» Exercise description
The output must be the line with "kriselånene vi har." and every following line to the end of the material, exactly as they appear, and nothing else.

= = =

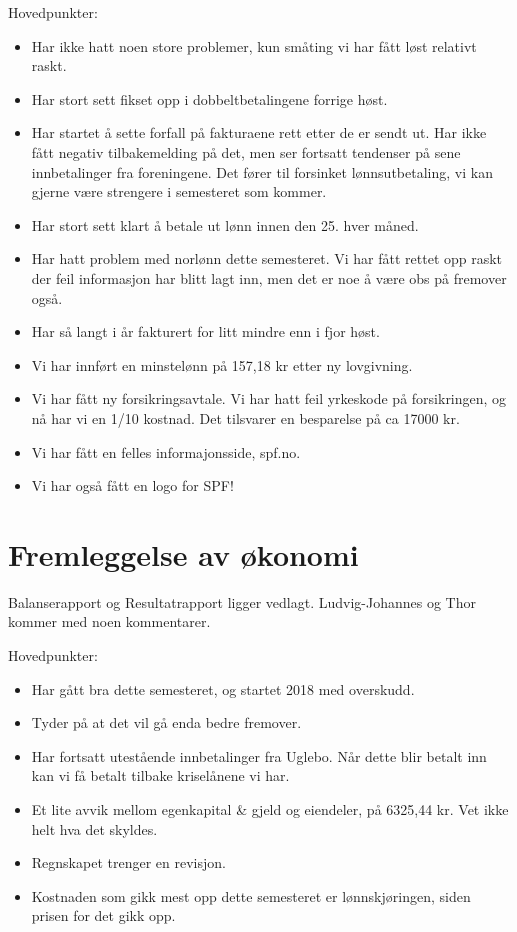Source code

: \documentclass[a4paper,norsk]{article}
\begin{document}
Hovedpunkter:
\begin{itemize}
	\item Har ikke hatt noen store problemer, kun småting vi har fått løst relativt raskt.
	\item Har stort sett fikset opp i dobbeltbetalingene forrige høst. 
	\item Har startet å sette forfall på fakturaene rett etter de er sendt ut. Har ikke fått negativ tilbakemelding på det, men ser fortsatt tendenser på sene innbetalinger fra foreningene. Det fører til forsinket lønnsutbetaling, vi kan gjerne være strengere i semesteret som kommer.
	\item Har stort sett klart å betale ut lønn innen den 25. hver måned.
	\item Har hatt problem med norlønn dette semesteret. Vi har fått rettet opp raskt der feil informasjon har blitt lagt inn, men det er noe å være obs på fremover også.
	\item Har så langt i år fakturert for litt mindre enn i fjor høst.
	\item Vi har innført en minstelønn på 157,18 kr etter ny lovgivning.
	\item Vi har fått ny forsikringsavtale. Vi har hatt feil yrkeskode på forsikringen, og nå har vi en 1/10 kostnad. Det tilsvarer en besparelse på ca 17000 kr.
	\item Vi har fått en felles informajonsside, spf.no.
	\item Vi har også fått en logo for SPF!
\end{itemize}

\section{Fremleggelse av økonomi}
Balanserapport og Resultatrapport ligger vedlagt. Ludvig-Johannes og Thor kommer med noen kommentarer.

Hovedpunkter:
\begin{itemize}
	\item Har gått bra dette semesteret, og startet 2018 med overskudd.
	\item Tyder på at det vil gå enda bedre fremover.
	\item Har fortsatt utestående innbetalinger fra Uglebo. Når dette blir betalt inn kan vi få betalt tilbake kriselånene vi har.
	\item Et lite avvik mellom egenkapital \& gjeld og eiendeler, på 6325,44 kr. Vet ikke helt hva det skyldes.
	\item Regnskapet trenger en revisjon.
	\item Kostnaden som gikk mest opp dette semesteret er lønnskjøringen, siden prisen for det gikk opp.
\end{itemize}
\end{document}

= = =

» Result for this exercise
	\item Har fortsatt utestående innbetalinger fra Uglebo. Når dette blir betalt inn kan vi få betalt tilbake kriselånene vi har.
	\item Et lite avvik mellom egenkapital \& gjeld og eiendeler, på 6325,44 kr. Vet ikke helt hva det skyldes.
	\item Regnskapet trenger en revisjon.
	\item Kostnaden som gikk mest opp dette semesteret er lønnskjøringen, siden prisen for det gikk opp.
\end{itemize}
\end{document}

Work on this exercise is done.